BEGIN Records provided

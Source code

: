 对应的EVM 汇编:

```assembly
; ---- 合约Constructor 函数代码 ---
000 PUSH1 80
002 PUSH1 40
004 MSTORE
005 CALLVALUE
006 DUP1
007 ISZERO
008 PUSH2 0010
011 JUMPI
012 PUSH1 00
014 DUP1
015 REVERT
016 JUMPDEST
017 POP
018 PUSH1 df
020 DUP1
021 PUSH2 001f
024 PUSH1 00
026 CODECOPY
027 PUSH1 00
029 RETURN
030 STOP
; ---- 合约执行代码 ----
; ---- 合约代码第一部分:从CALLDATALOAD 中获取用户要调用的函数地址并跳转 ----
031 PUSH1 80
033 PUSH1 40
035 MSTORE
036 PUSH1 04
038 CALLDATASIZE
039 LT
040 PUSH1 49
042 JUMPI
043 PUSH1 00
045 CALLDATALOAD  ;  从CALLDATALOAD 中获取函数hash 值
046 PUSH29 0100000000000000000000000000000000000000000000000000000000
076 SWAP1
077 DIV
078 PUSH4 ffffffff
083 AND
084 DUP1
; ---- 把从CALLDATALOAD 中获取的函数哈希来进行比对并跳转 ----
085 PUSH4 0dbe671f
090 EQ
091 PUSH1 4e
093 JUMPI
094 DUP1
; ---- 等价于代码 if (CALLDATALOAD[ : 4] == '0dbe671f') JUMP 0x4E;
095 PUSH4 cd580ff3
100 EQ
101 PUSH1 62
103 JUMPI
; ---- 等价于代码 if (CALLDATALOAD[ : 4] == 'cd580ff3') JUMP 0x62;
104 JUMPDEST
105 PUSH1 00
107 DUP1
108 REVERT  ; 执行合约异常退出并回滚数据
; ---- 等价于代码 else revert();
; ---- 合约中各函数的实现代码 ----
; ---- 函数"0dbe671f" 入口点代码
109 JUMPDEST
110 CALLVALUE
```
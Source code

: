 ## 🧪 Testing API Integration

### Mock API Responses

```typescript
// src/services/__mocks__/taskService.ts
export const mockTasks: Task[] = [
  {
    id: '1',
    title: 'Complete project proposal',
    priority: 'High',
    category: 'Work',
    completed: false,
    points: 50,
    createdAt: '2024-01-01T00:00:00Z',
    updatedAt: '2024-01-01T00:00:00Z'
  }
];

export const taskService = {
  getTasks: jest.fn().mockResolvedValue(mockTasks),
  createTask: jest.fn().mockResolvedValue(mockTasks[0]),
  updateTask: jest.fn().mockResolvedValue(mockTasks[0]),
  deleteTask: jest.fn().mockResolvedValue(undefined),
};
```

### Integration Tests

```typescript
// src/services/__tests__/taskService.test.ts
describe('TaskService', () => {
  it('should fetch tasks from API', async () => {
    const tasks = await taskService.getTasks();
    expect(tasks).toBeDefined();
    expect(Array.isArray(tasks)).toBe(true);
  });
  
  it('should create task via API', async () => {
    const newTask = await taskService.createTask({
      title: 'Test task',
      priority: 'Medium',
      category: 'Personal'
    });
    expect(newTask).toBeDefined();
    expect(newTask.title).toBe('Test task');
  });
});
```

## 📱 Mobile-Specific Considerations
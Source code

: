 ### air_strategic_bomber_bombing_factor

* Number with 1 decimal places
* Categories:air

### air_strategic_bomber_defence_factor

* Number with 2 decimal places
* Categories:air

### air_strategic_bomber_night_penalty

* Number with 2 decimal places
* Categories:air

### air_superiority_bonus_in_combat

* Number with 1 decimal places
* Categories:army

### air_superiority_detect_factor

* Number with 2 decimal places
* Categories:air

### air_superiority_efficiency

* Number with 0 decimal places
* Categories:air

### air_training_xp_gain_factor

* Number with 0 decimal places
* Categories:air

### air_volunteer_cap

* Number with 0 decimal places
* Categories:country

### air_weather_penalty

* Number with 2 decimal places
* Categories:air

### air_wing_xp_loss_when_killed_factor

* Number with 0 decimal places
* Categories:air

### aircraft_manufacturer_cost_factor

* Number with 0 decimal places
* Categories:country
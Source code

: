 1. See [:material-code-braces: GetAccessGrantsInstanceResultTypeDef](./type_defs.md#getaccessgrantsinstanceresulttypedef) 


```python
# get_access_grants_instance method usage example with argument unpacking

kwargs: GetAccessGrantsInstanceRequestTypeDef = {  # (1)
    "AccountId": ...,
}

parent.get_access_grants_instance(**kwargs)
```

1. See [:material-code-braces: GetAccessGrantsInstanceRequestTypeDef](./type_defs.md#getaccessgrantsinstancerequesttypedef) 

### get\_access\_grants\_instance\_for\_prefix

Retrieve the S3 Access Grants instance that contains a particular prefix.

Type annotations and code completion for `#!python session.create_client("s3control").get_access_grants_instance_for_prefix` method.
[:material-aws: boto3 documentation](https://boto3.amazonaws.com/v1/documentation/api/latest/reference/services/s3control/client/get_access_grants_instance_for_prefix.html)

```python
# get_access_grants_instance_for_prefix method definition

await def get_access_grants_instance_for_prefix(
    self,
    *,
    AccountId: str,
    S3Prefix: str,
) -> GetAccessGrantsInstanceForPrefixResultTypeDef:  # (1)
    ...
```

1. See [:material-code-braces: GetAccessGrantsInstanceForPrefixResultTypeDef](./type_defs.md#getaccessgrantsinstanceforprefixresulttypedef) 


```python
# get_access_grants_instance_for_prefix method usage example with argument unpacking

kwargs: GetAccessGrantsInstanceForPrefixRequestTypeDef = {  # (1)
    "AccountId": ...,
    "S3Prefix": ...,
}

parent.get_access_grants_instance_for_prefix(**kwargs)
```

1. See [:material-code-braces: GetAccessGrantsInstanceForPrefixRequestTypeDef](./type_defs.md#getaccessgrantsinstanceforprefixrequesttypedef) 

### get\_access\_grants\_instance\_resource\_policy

END Records provided

== Exercise brief ==
Copy out, from the listing above, every line that contains the string "jest".

== Solution to this exercise ==
  getTasks: jest.fn().mockResolvedValue(mockTasks),
  createTask: jest.fn().mockResolvedValue(mockTasks[0]),
  updateTask: jest.fn().mockResolvedValue(mockTasks[0]),
  deleteTask: jest.fn().mockResolvedValue(undefined),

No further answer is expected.